For steady state flow through a circular duct of diameter D
and length L the wall stress tau times the tangential area pi D
L equals the pressure drop delta p = (p_1 - p_2) times the
cross sectional area pi D^2 / 4. Solving gives
tau = D delta p / 4L.
Substituting in f = 8 tau / rho V^2
f = 8 tau / rho V^2 = 8 (D delta p / 4L) / rho V^2 =
(D/L) (delta p / rho) / (V^2 /2) .
However, from Bernoulli's equation for a constant cross
sectional area level duct
delta p / rho = g h_f
where h_f is the frictional head loss. Common engineering
practice is to express pump problems in terms of head
losses, so
h_f = f (L/D) (V^2 / 2g)
is the formula for calculating the head loss from the friction
factor, mean duct velocity V, and the L/D ratio. The
expression is dimensionally consistent and reasonable with
respect to all terms. Minor head losses from valves and
fittings in a piping system are expressed as
h_m = K (V^2 / 2g)
where the coefficient K can also be given as
K = f (L_eq / D)
in terms of an equivalent duct length L_eq.

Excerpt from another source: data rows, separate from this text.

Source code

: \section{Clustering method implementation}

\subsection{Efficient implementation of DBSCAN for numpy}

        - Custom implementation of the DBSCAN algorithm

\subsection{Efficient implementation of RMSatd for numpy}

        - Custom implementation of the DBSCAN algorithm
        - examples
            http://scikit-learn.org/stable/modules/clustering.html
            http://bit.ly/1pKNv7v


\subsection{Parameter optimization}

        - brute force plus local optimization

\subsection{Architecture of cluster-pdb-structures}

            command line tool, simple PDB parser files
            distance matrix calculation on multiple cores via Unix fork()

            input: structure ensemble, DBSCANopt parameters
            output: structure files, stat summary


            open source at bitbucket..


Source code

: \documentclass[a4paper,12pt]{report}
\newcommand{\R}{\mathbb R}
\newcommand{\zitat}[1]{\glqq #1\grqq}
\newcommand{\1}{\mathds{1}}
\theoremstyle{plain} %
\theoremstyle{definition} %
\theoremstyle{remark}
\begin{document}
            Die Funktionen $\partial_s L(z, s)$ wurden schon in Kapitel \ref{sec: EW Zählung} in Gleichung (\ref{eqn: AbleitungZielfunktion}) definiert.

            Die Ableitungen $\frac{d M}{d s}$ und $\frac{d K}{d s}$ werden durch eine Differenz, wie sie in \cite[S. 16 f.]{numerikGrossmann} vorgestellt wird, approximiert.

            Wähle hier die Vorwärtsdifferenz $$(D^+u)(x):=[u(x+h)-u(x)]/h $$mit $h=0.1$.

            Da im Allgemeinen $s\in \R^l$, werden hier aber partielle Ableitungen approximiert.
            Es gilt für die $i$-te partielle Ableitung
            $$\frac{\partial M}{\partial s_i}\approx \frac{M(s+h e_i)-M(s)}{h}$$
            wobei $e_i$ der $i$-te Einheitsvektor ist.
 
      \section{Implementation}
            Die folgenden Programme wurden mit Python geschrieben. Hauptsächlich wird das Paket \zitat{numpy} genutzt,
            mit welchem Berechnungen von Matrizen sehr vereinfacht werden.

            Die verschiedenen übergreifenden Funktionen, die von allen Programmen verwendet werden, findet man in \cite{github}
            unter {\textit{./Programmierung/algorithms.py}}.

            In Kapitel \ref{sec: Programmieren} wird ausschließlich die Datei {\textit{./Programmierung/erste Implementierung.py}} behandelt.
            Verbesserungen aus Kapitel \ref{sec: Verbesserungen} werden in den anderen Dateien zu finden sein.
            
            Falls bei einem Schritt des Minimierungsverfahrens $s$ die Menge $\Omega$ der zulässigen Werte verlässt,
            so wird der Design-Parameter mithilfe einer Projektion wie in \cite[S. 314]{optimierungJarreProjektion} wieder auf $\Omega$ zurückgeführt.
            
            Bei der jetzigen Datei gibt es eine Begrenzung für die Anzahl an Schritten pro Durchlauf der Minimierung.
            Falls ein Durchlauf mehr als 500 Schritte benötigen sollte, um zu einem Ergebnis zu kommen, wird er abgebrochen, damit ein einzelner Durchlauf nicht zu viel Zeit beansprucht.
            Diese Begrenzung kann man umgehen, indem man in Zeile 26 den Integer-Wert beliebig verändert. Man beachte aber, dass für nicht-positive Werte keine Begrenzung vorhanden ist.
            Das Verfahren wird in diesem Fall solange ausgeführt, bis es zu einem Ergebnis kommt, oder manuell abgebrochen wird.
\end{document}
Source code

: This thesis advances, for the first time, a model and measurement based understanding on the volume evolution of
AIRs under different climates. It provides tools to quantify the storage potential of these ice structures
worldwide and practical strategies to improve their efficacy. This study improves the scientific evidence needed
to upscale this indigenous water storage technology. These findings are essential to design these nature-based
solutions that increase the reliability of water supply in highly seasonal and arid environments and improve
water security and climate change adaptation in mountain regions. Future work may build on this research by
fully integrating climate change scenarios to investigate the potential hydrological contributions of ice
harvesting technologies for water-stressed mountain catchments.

The total head
loss for a piping system is the sum of the major and minor
head losses
h_total = h_f + sum h_m = (V^2 / 2g) [fL/D + sum
K] .

Laminar flow in a circular tube.
What is the velocity profile for laminar flow in a
circular duct? What is the friction factor f in terms of the
Reynolds number? We can answer the first question by
considering the forces on a cylinder of radius r in the tube of
length L. Let dp/dx = -K, where K is a positive constant.
Neglect gravity and variations of mu and rho of the
Newtonian viscous fluid, and assume steady flow. The sum
of the forces in the streamwise, or x, direction are
tau dot A_3 + (-p d dot A)_1 + (-p d dot A)_2 = 0
where 1 is the entrance, 2 is the exit, and 3 is the side area of
the element. This equation becomes
[( mu du/dr 2 pi r L) + (p_1 - p_2)(pi r^2)] i = 0 = [(
mu du/dr 2 pi r L) + KL(pi r^2)] i
where i is the unit vector in the x direction and (p_1 - p_2) =
KL. This gives the differential equation
du/dr = - Kr/2mu
with boundary condition u = 0 at r = R = D/2, where D is the
diameter of the cylinder and R is the radius. Integrating with
respect to r gives
u = - Kr^2 / 4 mu + C
where C = KR^2 / 4 mu from the boundary condition. Thus
u = (KR^2 / 4 mu) [1 - (r/R)^2]
is the parabolic velocity profile of viscous flow in a cylinder,
and the maximum velocity v_max = (KR^2 / 4 mu).
What is the average velocity in terms of v_max? We
take the area average
v_ave = V = (1/A) integral (0,R) [u(r)] dA(r) = (1/pi
R^2) integral (0,R) [u(r)] 2 pi r dr = v_max 2 integral (0,1)
[eta (1-eta^2] d eta = v_max / 2
so the average is just half of the maximum velocity. Now
the friction factor f is defined as 8 |tau| / rho V^2 . We can
find tau at the wall from mu du/dr at r=R. Since u = 2V[1-
(r/R)^2], du/dr = - 4 V/R = - 8 V/D, and |tau| = 8 mu V/D.
Thus, the friction factor is
f = 8 |tau| / rho V^2 = 64 mu / rho VD = 64 / Re_D
which is the laminar portion of the Moody chart.

Homework hints.
Problems due: 6.2,7,12,17. Open for questions.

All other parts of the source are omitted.